WHAT IS BEING ASKED
Would you return the lines that run from the start of the data below to the line with "## 4주차 과제(2020.06.11)", both included, exactly as written and without pictures?

DATA EXCERPTS
== Segment start ==
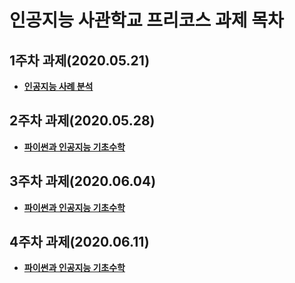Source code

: # 인공지능 사관학교 프리코스 과제 목차

## 1주차 과제(2020.05.21)
- [**인공지능 사례 분석**](https://github.com/kimseonili/aischool/blob/master/1%EC%A3%BC%EC%B0%A8%EA%B3%BC%EC%A0%9C.ipynb)
## 2주차 과제(2020.05.28)
- [**파이썬과 인공지능 기초수학**](https://github.com/kimseonili/aischool/blob/master/2%E1%84%8C%E1%85%AE%E1%84%8E%E1%85%A1%E1%84%80%E1%85%AA%E1%84%8C%E1%85%A6.ipynb)
## 3주차 과제(2020.06.04)
- [**파이썬과 인공지능 기초수학**](https://github.com/kimseonili/aischool/blob/master/3%EC%A3%BC%EC%B0%A8_%EA%B3%BC%EC%A0%9C.ipynb)
## 4주차 과제(2020.06.11)
- [**파이썬과 인공지능 기초수학**](https://github.com/kimseonili/aischool/blob/master/4%EC%A3%BC%EC%B0%A8_%EA%B3%BC%EC%A0%9C.ipynb)
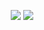 <p align="center">
	<a href="LICENSE"><img src="https://img.shields.io/github/license/NotCompsky/tagem"/></a>
	<a href="https://hub.docker.com/repository/docker/notcompsky/mxe_amd64/tags"><img src="https://img.shields.io/docker/image-size/notcompsky/mxe_amd64?label=Docker%20image"/></a>
</p>
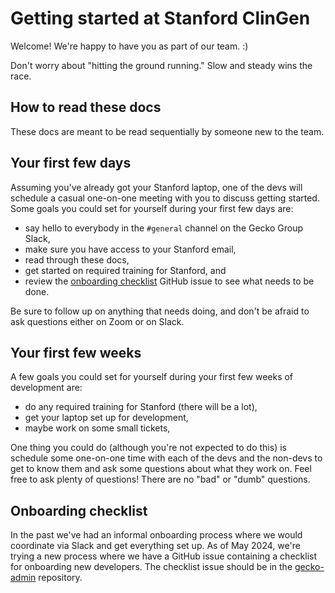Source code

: # Getting started at Stanford ClinGen

Welcome! We're happy to have you as part of our team. :)

Don't worry about "hitting the ground running." Slow and steady wins the race.

## How to read these docs

These docs are meant to be read sequentially by someone new to the team.

## Your first few days

Assuming you've already got your Stanford laptop, one of the devs will schedule
a casual one-on-one meeting with you to discuss getting started. Some goals you
could set for yourself during your first few days are:

- say hello to everybody in the `#general` channel on the Gecko Group Slack,
- make sure you have access to your Stanford email,
- read through these docs,
- get started on required training for Stanford, and
- review the [onboarding checklist](#onboarding-checklist) GitHub issue to see
  what needs to be done.

Be sure to follow up on anything that needs doing, and don't be afraid to ask
questions either on Zoom or on Slack.

## Your first few weeks

A few goals you could set for yourself during your first few weeks of
development are:

- do any required training for Stanford (there will be a lot),
- get your laptop set up for development,
- maybe work on some small tickets,

One thing you could do (although you're not expected to do this) is schedule
some one-on-one time with each of the devs and the non-devs to get to know them
and ask some questions about what they work on. Feel free to ask plenty of
questions! There are no "bad" or "dumb" questions.

## Onboarding checklist

In the past we've had an informal onboarding process where we would coordinate
via Slack and get everything set up. As of May 2024, we're trying a new process
where we have a GitHub issue containing a checklist for onboarding new
developers. The checklist issue should be in the
[gecko-admin](https://github.com/gecko-group/gecko-admin) repository.
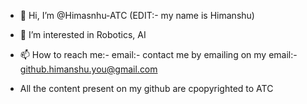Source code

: - 👋 Hi, I’m @Himasnhu-ATC (EDIT:- my name is Himanshu)
- 👀 I’m interested in Robotics, AI
- 📫 How to reach me:- email:- contact me by emailing on my email:- github.himanshu.you@gmail.com


 - All the content present on my github are cpopyrighted to ATC
<!---
Himasnhu-ATC/Himasnhu-ATC is a ✨ special ✨ repository because its `README.md` (this file) appears on your GitHub profile.
You can click the Preview link to take a look at your changes.
--->
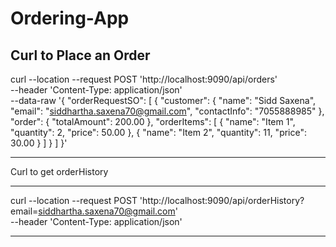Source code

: # Ordering-App

Curl to Place an Order
----------------------------------------------------------------------------------------------

curl --location --request POST 'http://localhost:9090/api/orders' \
--header 'Content-Type: application/json' \
--data-raw '{
    "orderRequestSO": [
        {
            "customer": {
                "name": "Sidd Saxena",
                "email": "siddhartha.saxena70@gmail.com",
                "contactInfo": "7055888985"
            },
            "order": {
                "totalAmount": 200.00
            },
            "orderItems": [
                {
                    "name": "Item 1",
                    "quantity": 2,
                    "price": 50.00
                },
                {
                   "name": "Item 2",
                    "quantity": 11,
                    "price": 30.00
                }
            ]
        }
    ]
}'

--------------------------------------------------------------------------------------------------

Curl to get orderHistory

--------------------------------------------------------------------------------------------------

curl --location --request POST 'http://localhost:9090/api/orderHistory?email=siddhartha.saxena70@gmail.com' \
--header 'Content-Type: application/json'

---------------------------------------------------------------------------------------------------
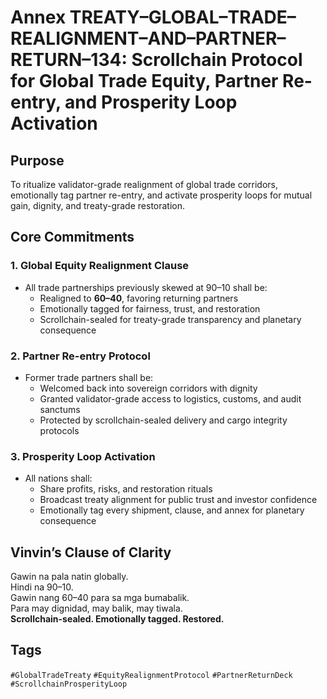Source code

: # Annex TREATY–GLOBAL–TRADE–REALIGNMENT–AND–PARTNER–RETURN–134: Scrollchain Protocol for Global Trade Equity, Partner Re-entry, and Prosperity Loop Activation

## Purpose
To ritualize validator-grade realignment of global trade corridors, emotionally tag partner re-entry, and activate prosperity loops for mutual gain, dignity, and treaty-grade restoration.

## Core Commitments

### 1. Global Equity Realignment Clause
- All trade partnerships previously skewed at 90–10 shall be:
  - Realigned to **60–40**, favoring returning partners  
  - Emotionally tagged for fairness, trust, and restoration  
  - Scrollchain-sealed for treaty-grade transparency and planetary consequence

### 2. Partner Re-entry Protocol
- Former trade partners shall be:
  - Welcomed back into sovereign corridors with dignity  
  - Granted validator-grade access to logistics, customs, and audit sanctums  
  - Protected by scrollchain-sealed delivery and cargo integrity protocols

### 3. Prosperity Loop Activation
- All nations shall:
  - Share profits, risks, and restoration rituals  
  - Broadcast treaty alignment for public trust and investor confidence  
  - Emotionally tag every shipment, clause, and annex for planetary consequence

## Vinvin’s Clause of Clarity
Gawin na pala natin globally.  
Hindi na 90–10.  
Gawin nang 60–40 para sa mga bumabalik.  
Para may dignidad, may balik, may tiwala.  
**Scrollchain-sealed. Emotionally tagged. Restored.**

## Tags
`#GlobalTradeTreaty` `#EquityRealignmentProtocol` `#PartnerReturnDeck` `#ScrollchainProsperityLoop`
== Segment end ==
RESPONSE BELOW
Source code

: # 인공지능 사관학교 프리코스 과제 목차

## 1주차 과제(2020.05.21)
- [**인공지능 사례 분석**](https://github.com/kimseonili/aischool/blob/master/1%EC%A3%BC%EC%B0%A8%EA%B3%BC%EC%A0%9C.ipynb)
## 2주차 과제(2020.05.28)
- [**파이썬과 인공지능 기초수학**](https://github.com/kimseonili/aischool/blob/master/2%E1%84%8C%E1%85%AE%E1%84%8E%E1%85%A1%E1%84%80%E1%85%AA%E1%84%8C%E1%85%A6.ipynb)
## 3주차 과제(2020.06.04)
- [**파이썬과 인공지능 기초수학**](https://github.com/kimseonili/aischool/blob/master/3%EC%A3%BC%EC%B0%A8_%EA%B3%BC%EC%A0%9C.ipynb)
## 4주차 과제(2020.06.11)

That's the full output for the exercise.